» Work item: Reproduce the following records exactly from the line containing "## Ouvrir fichier" onward, ending with the last line and including it.

------ Given data

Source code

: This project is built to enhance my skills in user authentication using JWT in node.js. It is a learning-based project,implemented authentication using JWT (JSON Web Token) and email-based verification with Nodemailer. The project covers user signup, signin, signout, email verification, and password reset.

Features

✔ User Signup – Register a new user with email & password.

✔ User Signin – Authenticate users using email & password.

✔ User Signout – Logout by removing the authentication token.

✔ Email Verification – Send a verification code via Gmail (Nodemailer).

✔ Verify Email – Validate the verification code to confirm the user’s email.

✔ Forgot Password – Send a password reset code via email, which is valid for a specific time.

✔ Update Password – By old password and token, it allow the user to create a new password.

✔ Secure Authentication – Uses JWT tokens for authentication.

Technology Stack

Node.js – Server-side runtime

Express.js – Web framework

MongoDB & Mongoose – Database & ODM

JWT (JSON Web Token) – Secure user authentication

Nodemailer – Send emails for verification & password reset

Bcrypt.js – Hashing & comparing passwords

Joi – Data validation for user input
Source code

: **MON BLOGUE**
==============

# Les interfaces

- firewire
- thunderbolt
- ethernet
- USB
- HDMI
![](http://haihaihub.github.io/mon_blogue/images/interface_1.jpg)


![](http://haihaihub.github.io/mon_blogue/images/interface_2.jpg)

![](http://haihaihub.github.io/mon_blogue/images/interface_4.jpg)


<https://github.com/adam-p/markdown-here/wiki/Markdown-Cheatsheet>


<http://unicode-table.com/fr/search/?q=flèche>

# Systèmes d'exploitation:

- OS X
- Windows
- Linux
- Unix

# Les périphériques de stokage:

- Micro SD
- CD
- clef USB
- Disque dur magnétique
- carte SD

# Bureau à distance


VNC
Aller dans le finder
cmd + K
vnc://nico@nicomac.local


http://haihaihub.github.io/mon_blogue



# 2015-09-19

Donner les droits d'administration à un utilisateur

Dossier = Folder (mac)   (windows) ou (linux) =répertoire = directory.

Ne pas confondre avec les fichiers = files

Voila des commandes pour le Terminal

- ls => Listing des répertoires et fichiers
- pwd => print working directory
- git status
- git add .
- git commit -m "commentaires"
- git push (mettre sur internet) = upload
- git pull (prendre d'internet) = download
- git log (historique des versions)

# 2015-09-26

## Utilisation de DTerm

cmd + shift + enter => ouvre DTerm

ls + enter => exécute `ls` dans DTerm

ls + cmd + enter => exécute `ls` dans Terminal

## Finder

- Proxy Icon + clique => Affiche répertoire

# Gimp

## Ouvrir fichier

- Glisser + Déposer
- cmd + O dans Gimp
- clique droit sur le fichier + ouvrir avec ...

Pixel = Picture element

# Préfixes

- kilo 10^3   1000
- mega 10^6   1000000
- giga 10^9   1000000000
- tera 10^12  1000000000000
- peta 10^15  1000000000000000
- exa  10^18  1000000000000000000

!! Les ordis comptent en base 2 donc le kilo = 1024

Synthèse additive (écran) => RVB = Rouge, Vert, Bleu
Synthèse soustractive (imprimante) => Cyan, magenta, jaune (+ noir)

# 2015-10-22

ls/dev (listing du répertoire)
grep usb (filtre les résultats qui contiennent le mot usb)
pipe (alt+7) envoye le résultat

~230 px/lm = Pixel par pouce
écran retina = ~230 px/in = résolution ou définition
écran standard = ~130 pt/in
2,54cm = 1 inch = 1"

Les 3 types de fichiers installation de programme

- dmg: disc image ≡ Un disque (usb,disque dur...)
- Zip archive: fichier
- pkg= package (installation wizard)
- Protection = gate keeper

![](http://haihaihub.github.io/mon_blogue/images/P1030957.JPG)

------------

» Your solution:
## Ouvrir fichier

- Glisser + Déposer
- cmd + O dans Gimp
- clique droit sur le fichier + ouvrir avec ...

Pixel = Picture element

# Préfixes

- kilo 10^3   1000
- mega 10^6   1000000
- giga 10^9   1000000000
- tera 10^12  1000000000000
- peta 10^15  1000000000000000
- exa  10^18  1000000000000000000

!! Les ordis comptent en base 2 donc le kilo = 1024

Synthèse additive (écran) => RVB = Rouge, Vert, Bleu
Synthèse soustractive (imprimante) => Cyan, magenta, jaune (+ noir)

# 2015-10-22

ls/dev (listing du répertoire)
grep usb (filtre les résultats qui contiennent le mot usb)
pipe (alt+7) envoye le résultat

~230 px/lm = Pixel par pouce
écran retina = ~230 px/in = résolution ou définition
écran standard = ~130 pt/in
2,54cm = 1 inch = 1"

Les 3 types de fichiers installation de programme

- dmg: disc image ≡ Un disque (usb,disque dur...)
- Zip archive: fichier
- pkg= package (installation wizard)
- Protection = gate keeper

![](http://haihaihub.github.io/mon_blogue/images/P1030957.JPG)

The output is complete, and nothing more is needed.